Kira membukakan pintu mobil Ryan.

"Kau sedang apa?"

"Mengajakmu turun, suamiku.. Ayo!" Kira menarik tangan Ryan turun.

"Maaf, mencari siapa ya?" seorang wanita bercadar menyapa Kira dan ryan yang memarkir mobil si depan pintu rumahnya.

"Umi.. Ini aku.. Aku yang sewa kamar itu!" Kira menengok dan menjelaskan..

"Hah, subhanallah.. Neng Icha?"

"Hmmm.. Iya .. Aku.. Icha. Dan ini suamiku Ryan."

"Hey, apa kau sebut siapa namamu?" Ryan tak sabar melihat ke Kira yang menyebut nama lain, sudah sambil melotot ke Kira.

"Aaah.. Icha, dari Chairunisa. Kan nisa itu biasa di sebut Icha, suamiku.."

"ShaKira Chairunisa, kau mengganti namamu?" Ryan protes dan menunjukkan wajah tidak suka

"Bukan mengganti, hanya nama panggilan.. Aku mohon suamiku, jangan marah dulu, ya."

"Suami.. Jadi benar yang dibilang Lina bukan bercanda, kalau icha sudah punya suami? Dan suaminya terlihat bukan orang sembarangaan.." umi bergumam dalam hatinya, sambil melihat pertengkaran kecil. Ryan dan Kira.

"Ehm.. Neng Icha.. Ajak suaminya masuk dulu sini!" umi menengahi kedua orang di depannya yang sedikit bersitegang.

"Ah, iya umi.. Sebentar kita masuk!" Lalu Kira menengok ke Ryan. "Ayo suamiku.. Masuk!" Kira sedikit menarik tangan Ryan untuk masuk

"Hah.. apa maunya.. Rumah sekecil ini aku harus masuk.. Apa-apaan dia menarikku seperti ini?" Ryan kesal, mencoba menahan lagkah kakinya, tapi kira masih saja menariknya masuk

"Hey.."

"Ayolah, suamiku.. Kau bebas menghukumku nanti, tapi masuk dulu, ayo!" Kira berbisik dan akhirnya berhasil mengajak Ryan masuk, seperti biasa, harus diiming-iming dulu.

"Kau mau apa lagi?"

"Mencopot sepatumu.. Kalau bertamu di rumah oramg, ga boleh pakai sepatu ke dalam, suamiku!" Kira menjelaskan sambil membukakan sepatu Ryan

"Asslaamu'alaikum!"

"Wa'alaikumsalam.. Teh Icha.. kenapa beda begini?" Lina keluar dan menyapa Kira.

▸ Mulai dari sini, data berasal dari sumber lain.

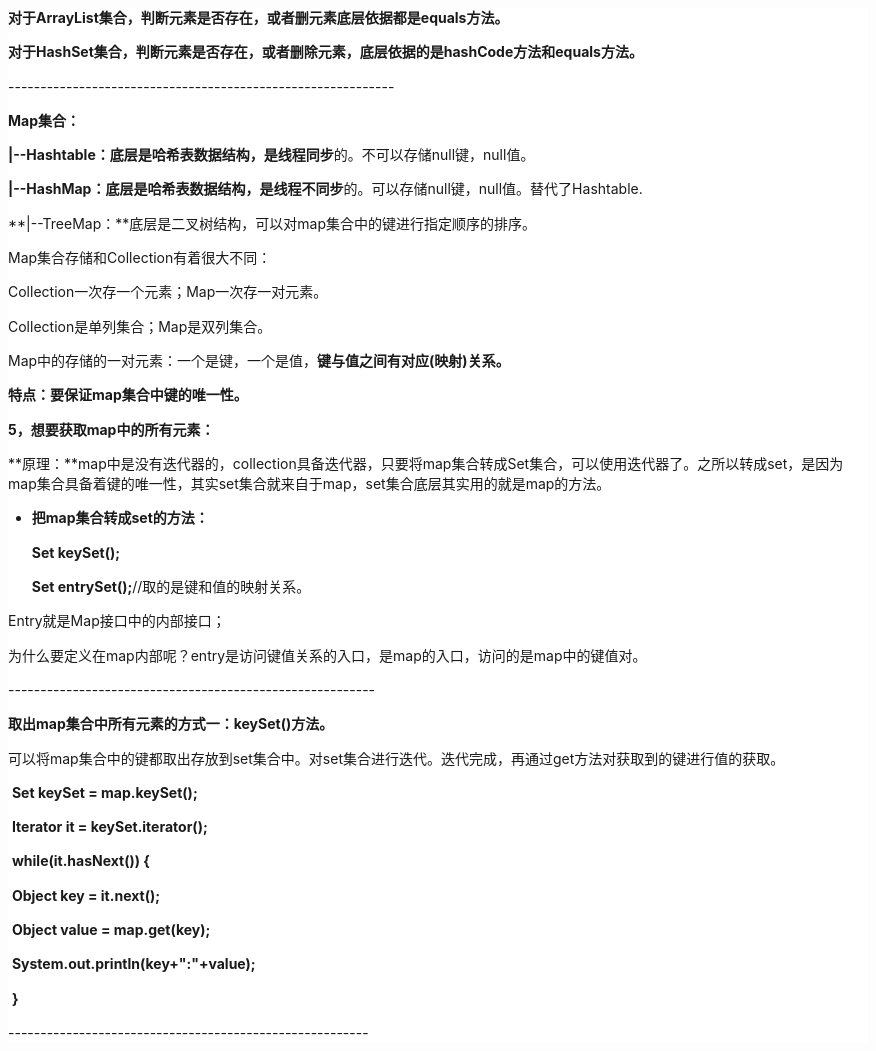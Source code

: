**对于ArrayList集合，判断元素是否存在，或者删元素底层依据都是equals方法。**

**对于HashSet集合，判断元素是否存在，或者删除元素，底层依据的是hashCode方法和equals方法。**

 

\------------------------------------------------------------

**Map集合：**

**|--Hashtable：**底层是哈希表数据结构，是**线程同步**的。不可以存储null键，null值。

**|--HashMap：**底层是哈希表数据结构，是**线程不同步**的。可以存储null键，null值。替代了Hashtable.

**|--TreeMap：**底层是二叉树结构，可以对map集合中的键进行指定顺序的排序。

 

Map集合存储和Collection有着很大不同：

Collection一次存一个元素；Map一次存一对元素。

Collection是单列集合；Map是双列集合。

Map中的存储的一对元素：一个是键，一个是值，**键与值之间有对应(映射)关系。**

**特点：要保证map集合中键的唯一性。**

 

**5，想要获取map中的所有元素：**

  **原理：**map中是没有迭代器的，collection具备迭代器，只要将map集合转成Set集合，可以使用迭代器了。之所以转成set，是因为map集合具备着键的唯一性，其实set集合就来自于map，set集合底层其实用的就是map的方法。

- **把map集合转成set的方法：**

  **Set keySet();**

  **Set entrySet();**//取的是键和值的映射关系。

Entry就是Map接口中的内部接口；

为什么要定义在map内部呢？entry是访问键值关系的入口，是map的入口，访问的是map中的键值对。

\---------------------------------------------------------

**取出map集合中所有元素的方式一：keySet()方法。**

可以将map集合中的键都取出存放到set集合中。对set集合进行迭代。迭代完成，再通过get方法对获取到的键进行值的获取。

​    **Set keySet = map.keySet();**

​    **Iterator it = keySet.iterator();**

​    **while(it.hasNext()) {**

​      **Object key = it.next();**

​      **Object value = map.get(key);**

​      **System.out.println(key+":"+value);**

​    **}**

\--------------------------------------------------------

"Di belakang teh Icha suaminya? Uuuh, ganteng banget.. Yah, sudah pasti kalah Ajat kalau ini benar suaminya.." Lina bergumam

"Hmm.. Sebenarnya, caraku berpakaian ya seperti ini. Tapi kemarin aku sedikit nakal, hahhaa!" Kira tertawa kecil setelahnya.

"Shakira Chairunisa, apa maksudmu? Kau nakal menggoda seseorang?"

"Bukan.. Bukan suamiku.. Mana berani aku lakukan itu.. Ayo duduk sini!" Kira menarik Ryan, untuk duduk di sofa sederhana.

"Di minum dulu, teh Icha.. Aa Ryan.." Umi datang membawakan gelas berisi teh dan kue cemilan.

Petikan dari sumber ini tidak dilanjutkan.